Ketegasan itu disampaikan Mendagri usai membuka Rapat Koordinasi (Rakor) Gubernur se-Sumatera di Hotel Labersa, Kampar, Riau, Senin 21 Desember 2009.
"Dalam 100 hari kerja saya, saya akan mengevaluasi perda yang bertentangan dengan peraturan lebih tinggi. Ada sekitar 400 perda yang akan menjadi target. Sejauh ini sudah dicabut 206 perda," ujar Gamawan Fauzi.
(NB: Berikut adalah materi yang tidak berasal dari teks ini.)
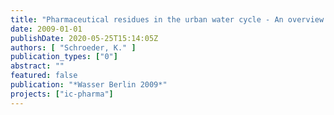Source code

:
 ```yaml
---
title: "Pharmaceutical residues in the urban water cycle - An overview of the state of the art"
date: 2009-01-01
publishDate: 2020-05-25T15:14:05Z
authors: [ "Schroeder, K." ]
publication_types: ["0"]
abstract: ""
featured: false
publication: "*Wasser Berlin 2009*"
projects: ["ic-pharma"]
---
```



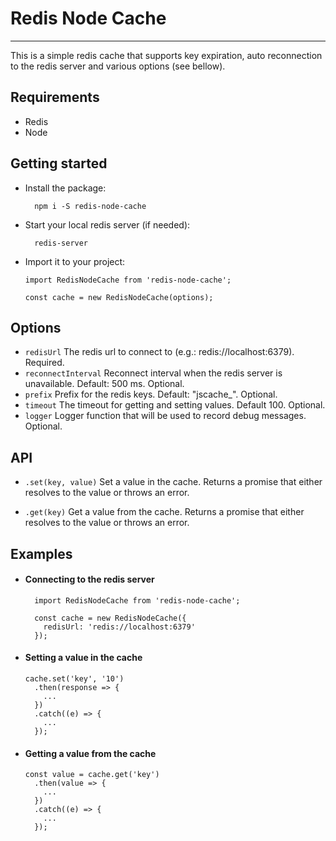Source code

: # Redis Node Cache

***

This is a simple redis cache that supports key expiration, auto reconnection to the redis server and various options (see bellow).

## Requirements

- Redis
- Node

## Getting started

- Install the package:  

  ```
    npm i -S redis-node-cache
  ```

- Start your local redis server (if needed):

  ```
    redis-server
  ```

- Import it to your project:

  ```
  import RedisNodeCache from 'redis-node-cache';

  const cache = new RedisNodeCache(options);
  ```

## Options

- `redisUrl` The redis url to connect to (e.g.: redis://localhost:6379). Required.
- `reconnectInterval` Reconnect interval when the redis server is unavailable. Default: 500 ms. Optional.
- `prefix` Prefix for the redis keys. Default: "jscache_". Optional.
- `timeout` The timeout for getting and setting values. Default 100. Optional.
- `logger` Logger function that will be used to record debug messages. Optional.

## API

- `.set(key, value)` Set a value in the cache. Returns a promise that either resolves to the value or throws an error.

- `.get(key)` Get a value from the cache. Returns a promise that either resolves to the value or throws an error.

## Examples

- #### Connecting to the redis server

  ```
    import RedisNodeCache from 'redis-node-cache';

    const cache = new RedisNodeCache({
      redisUrl: 'redis://localhost:6379'
    });
  ```

- #### Setting a value in the cache

  ```
  cache.set('key', '10')
    .then(response => {
      ...
    })
    .catch((e) => {
      ...
    });
  ```

- #### Getting a value from the cache

  ```
  const value = cache.get('key')
    .then(value => {
      ...
    })
    .catch((e) => {
      ...
    });
  ```
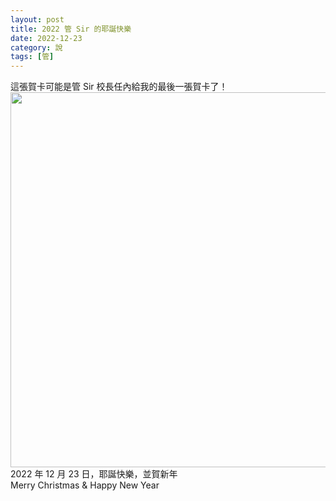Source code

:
 ```yaml
---
layout: post
title: 2022 管 Sir 的耶誕快樂
date: 2022-12-23
category: 說
tags: [管]
---
```


這張賀卡可能是管 Sir 校長任內給我的最後一張賀卡了！<br>
<img src="/blog/assets/images/2022/2022xmas.jpg" style="width:600px"/><br>
2022 年 12 月 23 日，耶誕快樂，並賀新年<br>
Merry Christmas & Happy New Year
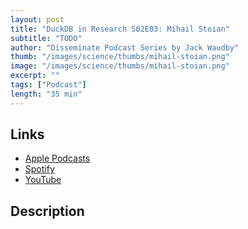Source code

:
 ```yaml
---
layout: post
title: "DuckDB in Research S02E03: Mihail Stoian"
subtitle: "TODO"
author: "Disseminate Podcast Series by Jack Waudby"
thumb: "/images/science/thumbs/mihail-stoian.png"
image: "/images/science/thumbs/mihail-stoian.png"
excerpt: ""
tags: ["Podcast"]
length: "35 min"
---
```


## Links

* [Apple Podcasts]()
* [Spotify]()
* [YouTube]()

## Description
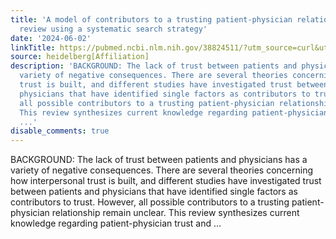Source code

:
 ```yaml
---
title: 'A model of contributors to a trusting patient-physician relationship: a critical
  review using a systematic search strategy'
date: '2024-06-02'
linkTitle: https://pubmed.ncbi.nlm.nih.gov/38824511/?utm_source=curl&utm_medium=rss&utm_campaign=pubmed-2&utm_content=1FakS-2QOkCT8HsMOQP1bCRQ4YzyumYOmxmF0moLsQ3dFB1E9V&fc=20220326224207&ff=20240602180726&v=2.18.0.post9+e462414
source: heidelberg[Affiliation]
description: 'BACKGROUND: The lack of trust between patients and physicians has a
  variety of negative consequences. There are several theories concerning how interpersonal
  trust is built, and different studies have investigated trust between patients and
  physicians that have identified single factors as contributors to trust. However,
  all possible contributors to a trusting patient-physician relationship remain unclear.
  This review synthesizes current knowledge regarding patient-physician trust and
  ...'
disable_comments: true
---
```

BACKGROUND: The lack of trust between patients and physicians has a variety of negative consequences. There are several theories concerning how interpersonal trust is built, and different studies have investigated trust between patients and physicians that have identified single factors as contributors to trust. However, all possible contributors to a trusting patient-physician relationship remain unclear. This review synthesizes current knowledge regarding patient-physician trust and ...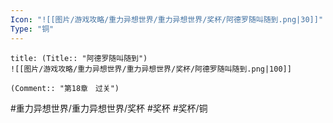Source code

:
 ```yaml
---
Icon: "![[图片/游戏攻略/重力异想世界/重力异想世界/奖杯/阿德罗随叫随到.png|30]]"
Type: "铜"
---
```

```ad-common-bronze-trophy
title: (Title:: "阿德罗随叫随到")
![[图片/游戏攻略/重力异想世界/重力异想世界/奖杯/阿德罗随叫随到.png|100]]

(Comment:: "第18章　过关")
```

#重力异想世界/重力异想世界/奖杯 #奖杯 #奖杯/铜
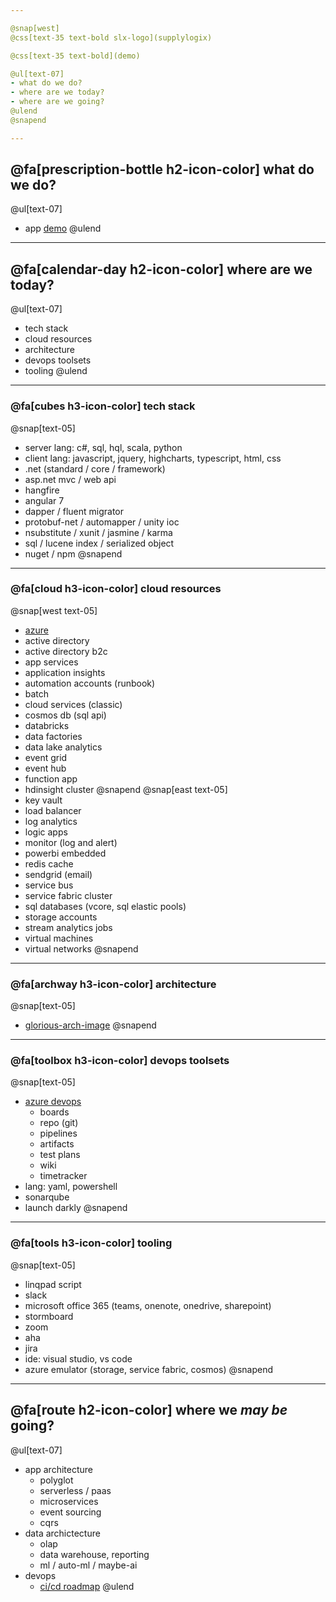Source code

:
 ```yaml
---

@snap[west]
@css[text-35 text-bold slx-logo](supplylogix)

@css[text-35 text-bold](demo)

@ul[text-07]
- what do we do?
- where are we today?
- where are we going?
@ulend
@snapend

---
```


## @fa[prescription-bottle h2-icon-color] what do we do?
@ul[text-07]
- app [demo](https://qa.supplylogix.com)
@ulend

---

## @fa[calendar-day h2-icon-color] where are we today?
@ul[text-07]
- tech stack
- cloud resources
- architecture
- devops toolsets
- tooling
@ulend

---

### @fa[cubes h3-icon-color] tech stack
@snap[text-05]
- server lang: c#, sql, hql, scala, python
- client lang: javascript, jquery, highcharts, typescript, html, css
- .net (standard / core / framework)
- asp.net mvc / web api
- hangfire
- angular 7
- dapper / fluent migrator
- protobuf-net / automapper / unity ioc
- nsubstitute / xunit / jasmine / karma
- sql / lucene index / serialized object
- nuget / npm
@snapend

---

### @fa[cloud h3-icon-color] cloud resources
@snap[west text-05]
- [azure](https://portal.azure.com)
- active directory
- active directory b2c
- app services
- application insights
- automation accounts (runbook)
- batch
- cloud services (classic)
- cosmos db (sql api)
- databricks
- data factories
- data lake analytics
- event grid
- event hub
- function app
- hdinsight cluster
@snapend
@snap[east text-05]
- key vault
- load balancer
- log analytics
- logic apps
- monitor (log and alert)
- powerbi embedded
- redis cache
- sendgrid (email)
- service bus
- service fabric cluster
- sql databases (vcore, sql elastic pools)
- storage accounts
- stream analytics jobs
- virtual machines
- virtual networks
@snapend

---

### @fa[archway h3-icon-color] architecture
@snap[text-05]
- [glorious-arch-image](https://dev.azure.com/supplylogix/Internal/_git/InterviewProject?path=%2Finterview-questions%2Fslx-architecture.pdf&version=GBmaster)
@snapend

---

### @fa[toolbox h3-icon-color] devops toolsets
@snap[text-05]
- [azure devops](https://dev.azure.com/supplylogix)
  - boards
  - repo (git)
  - pipelines
  - artifacts
  - test plans
  - wiki
  - timetracker
- lang: yaml, powershell
- sonarqube
- launch darkly
@snapend

---

### @fa[tools h3-icon-color] tooling
@snap[text-05]
- linqpad script
- slack
- microsoft office 365 (teams, onenote, onedrive, sharepoint)
- stormboard
- zoom
- aha
- jira
- ide: visual studio, vs code
- azure emulator (storage, service fabric, cosmos)
@snapend

---

## @fa[route h2-icon-color] where we _may be_ going?
@ul[text-07]
- app architecture
  - polyglot
  - serverless / paas
  - microservices
  - event sourcing
  - cqrs
- data archictecture
  - olap
  - data warehouse, reporting
  - ml / auto-ml / maybe-ai
- devops
  - [ci/cd roadmap](https://mckessoncorp.sharepoint.com/sites/GRPSupplylogixIT2/_layouts/15/WopiFrame.aspx?sourcedoc={e293e61c-4951-4a1b-b06a-7d9520804d06}&action=edit&wd=target%28DevOps%20Playbook.one%7C146e2b16-3a48-437c-8e14-e7879d6d80cb%2FCI%5C%2FCD%20Roadmap%20III%7C0a3cbe3a-ee05-4a06-8d13-ea14da344608%2F%29)
@ulend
Selain bertentangan dengan undang-undang, lanjutnya, perda yang akan dicabut tersebut juga menimbulkan biaya tinggi. Jelas, katanya, ini akan membebani masyarakat dan dunia usaha.
"Perda yang bertentangan dengan undang-undang dan menimbulkan biaya tinggi ini juga membuat investor enggan berinvestasi ke Indonesia. Pemerintah tidak akan mentolerir perda seperti meski sudah disahkan," tegasnya.
Beberapa perda yang akan dicabut tersebut antara lain tentang ketentuan retribusi daerah, pungutan daerah. Termasuk juga perizinan dan penarikan pajak perkebunan kelapa sawit.